You’d think we would have learned by now. Our entire lives seem to be one recurring lesson in When Keeping It Real Goes Wrong.

In instances like these when everything goes sideways, I remorsefully decide we ought to straighten up and start acting like normal, responsible adults. It would be good to begin practicing adulthood now, because if this is truly the Final Year of My Life before I have to attempt to squirt a baby out of my loins, I’ll need to start taking everything incredibly seriously. I’ll need to clean up my vocabulary — wouldn’t want baby’s first words to be “fucking fuckstick!” I’ll need to stop behaving as if my husband is a jovial punching bag — wouldn’t want baby to think hitting is okay! I’ll need to become fluent in three other languages — wouldn’t want baby to fall behind in Montessori school!
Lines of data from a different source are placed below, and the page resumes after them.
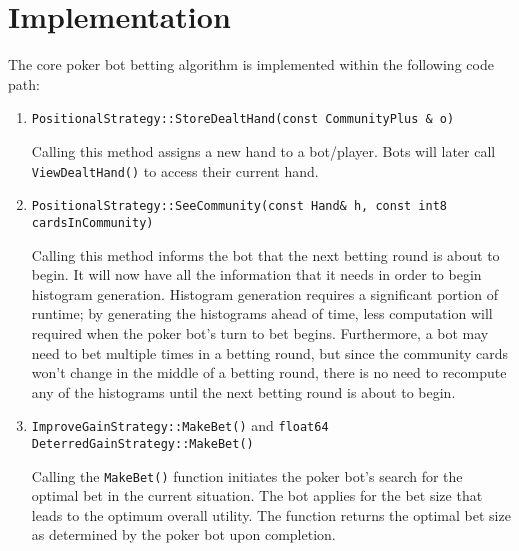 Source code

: \section{Implementation}
\label{sec:CompleteImplementation}


The core poker bot betting algorithm is implemented within the following code path:
\begin{enumerate}
\singlespacing
\item \texttt{PositionalStrategy::StoreDealtHand(const CommunityPlus \& o)}

Calling this method assigns a new hand to a bot/player.
Bots will later call \texttt{ViewDealtHand()} to access their current hand.

\item \texttt{PositionalStrategy::SeeCommunity(const Hand\& h, const int8 cardsInCommunity)}

Calling this method informs the bot that the next betting round is about to begin.
It will now have all the information that it needs in order to begin histogram generation.
Histogram generation requires a significant portion of runtime; by generating the histograms ahead of time, less computation will required when the poker bot's turn to bet begins.
Furthermore, a bot may need to bet multiple times in a betting round, but since the community cards won't change in the middle of a betting round, there is no need to recompute any of the histograms until the next betting round is about to begin.

\item \texttt{ImproveGainStrategy::MakeBet()} and \texttt{float64 DeterredGainStrategy::MakeBet()}

Calling the \texttt{MakeBet()} function initiates the poker bot's search for the optimal bet in the current situation.
The bot applies for the bet size that leads to the optimum overall utility.
The function returns the optimal bet size as determined by the poker bot upon completion.
\end{enumerate}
YES, I vow solemnly to myself. Adulthood now! Adulthood forevermore! I shall endeavor to write a will and get some life insurance and purchase some china and relearn art history and brush up on all my state capitols and stop calling people “dude!” I shall become… SUPERADULT!

And then, eyes brimming with hot tears of fortitude, lower lip trembling with resolve, I turn to the beau and gaze deeply into the essence of his being. He is standing over the sink, brushing his teeth. After a minute he spits and turns to me, mouth rimmed in greenish foam. “We need to remember to get more toothpaste,” he says.

“Your Mom gets more toothpaste,” I reply.

Yeah.

Never gonna happen.

 

1 APOLOGIES, the beau has now read this post and would like everyone to know that he didn’t actually punch me. What happened is, we were violently dancing and his head came in contact with my face. Then there was blood and then when we went to open presents with my family I had to explain why my nose was swollen. I’d like to point out that after it happened my dad told us, “You kids had better stop horsing around down there.” I’d also like to point out that we were both 27 years old at the time.